Background: Traumatic brain injury (TBI) remains a significant risk factor for post-traumatic epilepsy (PTE). The pathophysiological mechanisms underlying the injury-induced epileptogenesis are under investigation. The dentate gyrus—a structure that is highly susceptible to injury—has been implicated in the evolution of seizure development. Methods: Utilizing the murine unilateral focal control cortical impact (CCI) injury, we evaluated seizure onset using 24/7 EEG video analysis at 2–4 months post-injury.
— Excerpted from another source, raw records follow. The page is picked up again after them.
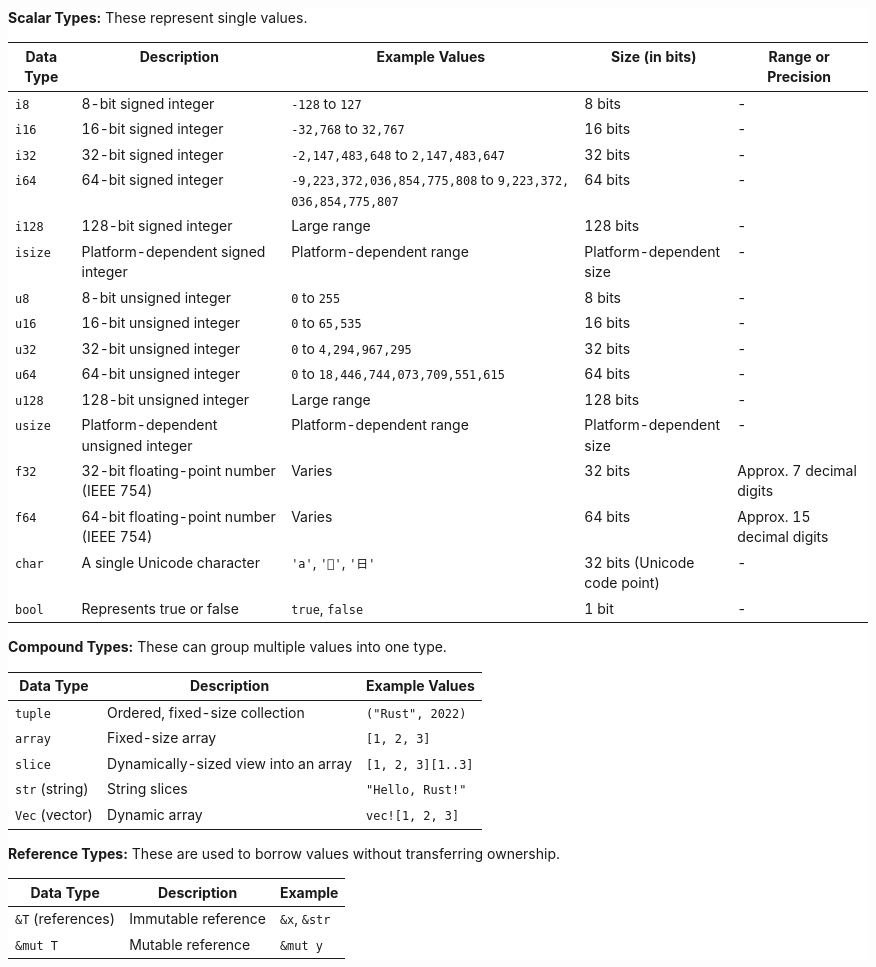 **Scalar Types:** These represent single values.

| Data Type | Description                             | Example Values                                              | Size (in bits)               | Range or Precision        |
| --------- | --------------------------------------- | ----------------------------------------------------------- | ---------------------------- | ------------------------- |
| `i8`      | 8-bit signed integer                    | `-128` to `127`                                             | 8 bits                       | -                         |
| `i16`     | 16-bit signed integer                   | `-32,768` to `32,767`                                       | 16 bits                      | -                         |
| `i32`     | 32-bit signed integer                   | `-2,147,483,648` to `2,147,483,647`                         | 32 bits                      | -                         |
| `i64`     | 64-bit signed integer                   | `-9,223,372,036,854,775,808` to `9,223,372,036,854,775,807` | 64 bits                      | -                         |
| `i128`    | 128-bit signed integer                  | Large range                                                 | 128 bits                     | -                         |
| `isize`   | Platform-dependent signed integer       | Platform-dependent range                                    | Platform-dependent size      | -                         |
| `u8`      | 8-bit unsigned integer                  | `0` to `255`                                                | 8 bits                       | -                         |
| `u16`     | 16-bit unsigned integer                 | `0` to `65,535`                                             | 16 bits                      | -                         |
| `u32`     | 32-bit unsigned integer                 | `0` to `4,294,967,295`                                      | 32 bits                      | -                         |
| `u64`     | 64-bit unsigned integer                 | `0` to `18,446,744,073,709,551,615`                         | 64 bits                      | -                         |
| `u128`    | 128-bit unsigned integer                | Large range                                                 | 128 bits                     | -                         |
| `usize`   | Platform-dependent unsigned integer     | Platform-dependent range                                    | Platform-dependent size      | -                         |
| `f32`     | 32-bit floating-point number (IEEE 754) | Varies                                                      | 32 bits                      | Approx. 7 decimal digits  |
| `f64`     | 64-bit floating-point number (IEEE 754) | Varies                                                      | 64 bits                      | Approx. 15 decimal digits |
| `char`    | A single Unicode character              | `'a'`, `'🚀'`, `'日'`                                       | 32 bits (Unicode code point) | -                         |
| `bool`    | Represents true or false                | `true`, `false`                                             | 1 bit                        | -                         |

**Compound Types:** These can group multiple values into one type.

| Data Type      | Description                          | Example Values    |
| -------------- | ------------------------------------ | ----------------- |
| `tuple`        | Ordered, fixed-size collection       | `("Rust", 2022)`  |
| `array`        | Fixed-size array                     | `[1, 2, 3]`       |
| `slice`        | Dynamically-sized view into an array | `[1, 2, 3][1..3]` |
| `str` (string) | String slices                        | `"Hello, Rust!"`  |
| `Vec` (vector) | Dynamic array                        | `vec![1, 2, 3]`   |

**Reference Types:** These are used to borrow values without transferring ownership.

| Data Type         | Description         | Example      |
| ----------------- | ------------------- | ------------ |
| `&T` (references) | Immutable reference | `&x`, `&str` |
| `&mut T`          | Mutable reference   | `&mut y`     |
Cellular changes in the dentate gyrus and hilus of the hippocampus were quantified by unbiased stereology and Imaris image analysis to evaluate Prox1-positive cell migration, astrocyte branching, and morphology, as well as neuronal loss at four months post-injury. Isolation of region-specific astrocytes and RNA-Seq were performed to determine differential gene expression in animals that developed post-traumatic epilepsy (PTE(+)) vs. those animals that did not (PTE(−)), which may be associated with epileptogenesis. Results: CCI injury resulted in 37% PTE incidence, which increased with injury severity and hippocampal damage. Histological assessments uncovered a significant loss of hilar interneurons that coincided with aberrant migration of Prox1-positive granule cells and reduced astroglial branching in PTE(+) compared to PTE(−) mice. We uniquely identified Cst3 as a PTE(+)-specific gene signature in astrocytes across all brain regions, which showed increased astroglial expression in the PTE(+) hilus. Conclusions: These findings suggest that epileptogenesis may emerge following TBI due to distinct aberrant cellular remodeling events and key molecular changes in the dentate gyrus of the hippocampus.